- **Activity**
From the records below, print exactly the lines starting at the one containing "- A簡: 以最後查詢時間判斷TIMEOUT，定期掃描四指標範圍移除，釋放名額。" and ending at the one containing "- A簡: 把頻繁查詢設計成O(1)，將O(n)限制在回收與批次推進，降低平均成本。", ends included, and nothing else.

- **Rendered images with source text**
--- START ---
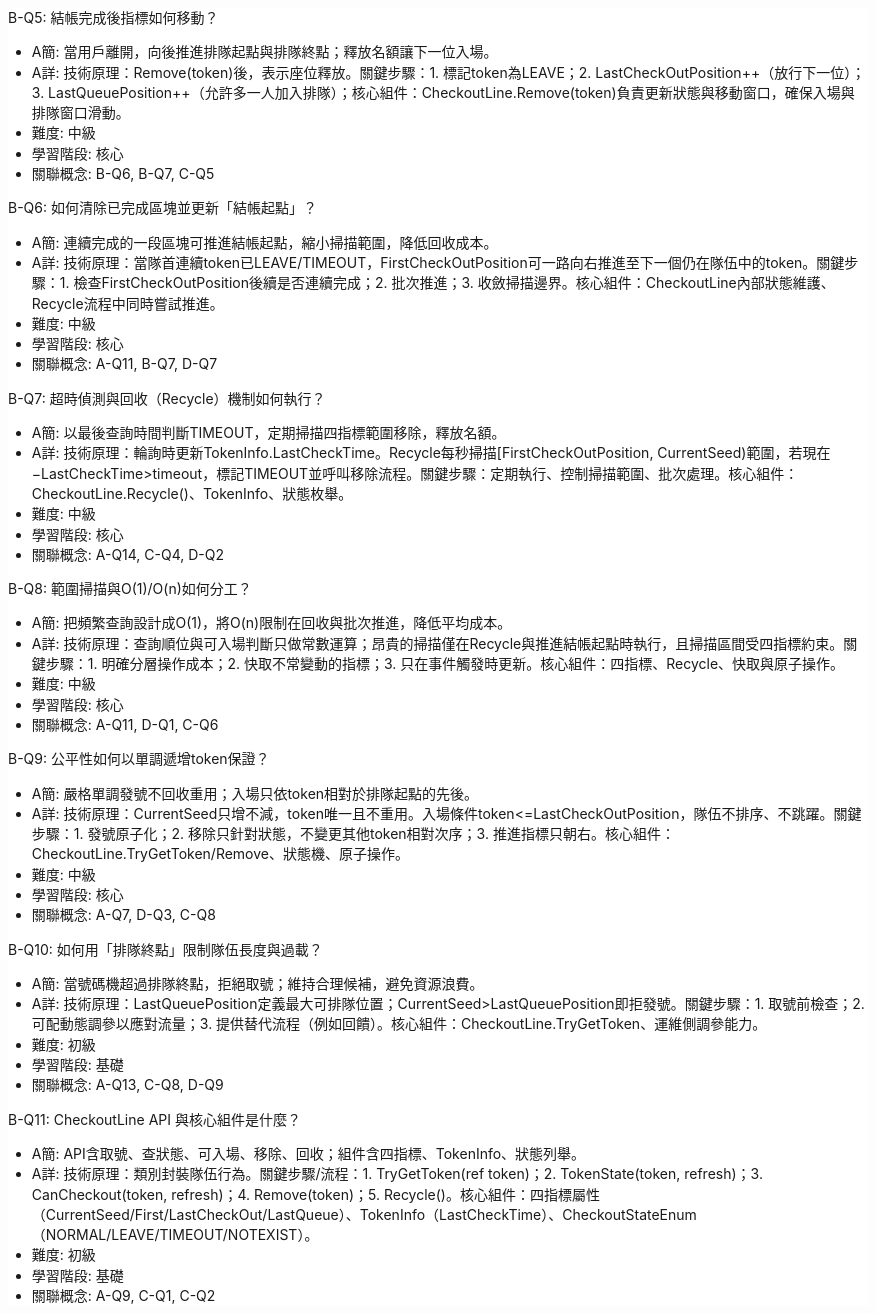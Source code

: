 B-Q5: 結帳完成後指標如何移動？
- A簡: 當用戶離開，向後推進排隊起點與排隊終點；釋放名額讓下一位入場。
- A詳: 技術原理：Remove(token)後，表示座位釋放。關鍵步驟：1. 標記token為LEAVE；2. LastCheckOutPosition++（放行下一位）；3. LastQueuePosition++（允許多一人加入排隊）；核心組件：CheckoutLine.Remove(token)負責更新狀態與移動窗口，確保入場與排隊窗口滑動。
- 難度: 中級
- 學習階段: 核心
- 關聯概念: B-Q6, B-Q7, C-Q5

B-Q6: 如何清除已完成區塊並更新「結帳起點」？
- A簡: 連續完成的一段區塊可推進結帳起點，縮小掃描範圍，降低回收成本。
- A詳: 技術原理：當隊首連續token已LEAVE/TIMEOUT，FirstCheckOutPosition可一路向右推進至下一個仍在隊伍中的token。關鍵步驟：1. 檢查FirstCheckOutPosition後續是否連續完成；2. 批次推進；3. 收斂掃描邊界。核心組件：CheckoutLine內部狀態維護、Recycle流程中同時嘗試推進。
- 難度: 中級
- 學習階段: 核心
- 關聯概念: A-Q11, B-Q7, D-Q7

B-Q7: 超時偵測與回收（Recycle）機制如何執行？
- A簡: 以最後查詢時間判斷TIMEOUT，定期掃描四指標範圍移除，釋放名額。
- A詳: 技術原理：輪詢時更新TokenInfo.LastCheckTime。Recycle每秒掃描[FirstCheckOutPosition, CurrentSeed)範圍，若現在−LastCheckTime>timeout，標記TIMEOUT並呼叫移除流程。關鍵步驟：定期執行、控制掃描範圍、批次處理。核心組件：CheckoutLine.Recycle()、TokenInfo、狀態枚舉。
- 難度: 中級
- 學習階段: 核心
- 關聯概念: A-Q14, C-Q4, D-Q2

B-Q8: 範圍掃描與O(1)/O(n)如何分工？
- A簡: 把頻繁查詢設計成O(1)，將O(n)限制在回收與批次推進，降低平均成本。
- A詳: 技術原理：查詢順位與可入場判斷只做常數運算；昂貴的掃描僅在Recycle與推進結帳起點時執行，且掃描區間受四指標約束。關鍵步驟：1. 明確分層操作成本；2. 快取不常變動的指標；3. 只在事件觸發時更新。核心組件：四指標、Recycle、快取與原子操作。
- 難度: 中級
- 學習階段: 核心
- 關聯概念: A-Q11, D-Q1, C-Q6

B-Q9: 公平性如何以單調遞增token保證？
- A簡: 嚴格單調發號不回收重用；入場只依token相對於排隊起點的先後。
- A詳: 技術原理：CurrentSeed只增不減，token唯一且不重用。入場條件token<=LastCheckOutPosition，隊伍不排序、不跳躍。關鍵步驟：1. 發號原子化；2. 移除只針對狀態，不變更其他token相對次序；3. 推進指標只朝右。核心組件：CheckoutLine.TryGetToken/Remove、狀態機、原子操作。
- 難度: 中級
- 學習階段: 核心
- 關聯概念: A-Q7, D-Q3, C-Q8

B-Q10: 如何用「排隊終點」限制隊伍長度與過載？
- A簡: 當號碼機超過排隊終點，拒絕取號；維持合理候補，避免資源浪費。
- A詳: 技術原理：LastQueuePosition定義最大可排隊位置；CurrentSeed>LastQueuePosition即拒發號。關鍵步驟：1. 取號前檢查；2. 可配動態調參以應對流量；3. 提供替代流程（例如回饋）。核心組件：CheckoutLine.TryGetToken、運維側調參能力。
- 難度: 初級
- 學習階段: 基礎
- 關聯概念: A-Q13, C-Q8, D-Q9

B-Q11: CheckoutLine API 與核心組件是什麼？
- A簡: API含取號、查狀態、可入場、移除、回收；組件含四指標、TokenInfo、狀態列舉。
- A詳: 技術原理：類別封裝隊伍行為。關鍵步驟/流程：1. TryGetToken(ref token)；2. TokenState(token, refresh)；3. CanCheckout(token, refresh)；4. Remove(token)；5. Recycle()。核心組件：四指標屬性（CurrentSeed/First/LastCheckOut/LastQueue）、TokenInfo（LastCheckTime）、CheckoutStateEnum（NORMAL/LEAVE/TIMEOUT/NOTEXIST）。
- 難度: 初級
- 學習階段: 基礎
- 關聯概念: A-Q9, C-Q1, C-Q2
--- END ---
- **Solved exercise**
- A簡: 以最後查詢時間判斷TIMEOUT，定期掃描四指標範圍移除，釋放名額。
- A詳: 技術原理：輪詢時更新TokenInfo.LastCheckTime。Recycle每秒掃描[FirstCheckOutPosition, CurrentSeed)範圍，若現在−LastCheckTime>timeout，標記TIMEOUT並呼叫移除流程。關鍵步驟：定期執行、控制掃描範圍、批次處理。核心組件：CheckoutLine.Recycle()、TokenInfo、狀態枚舉。
- 難度: 中級
- 學習階段: 核心
- 關聯概念: A-Q14, C-Q4, D-Q2

B-Q8: 範圍掃描與O(1)/O(n)如何分工？
- A簡: 把頻繁查詢設計成O(1)，將O(n)限制在回收與批次推進，降低平均成本。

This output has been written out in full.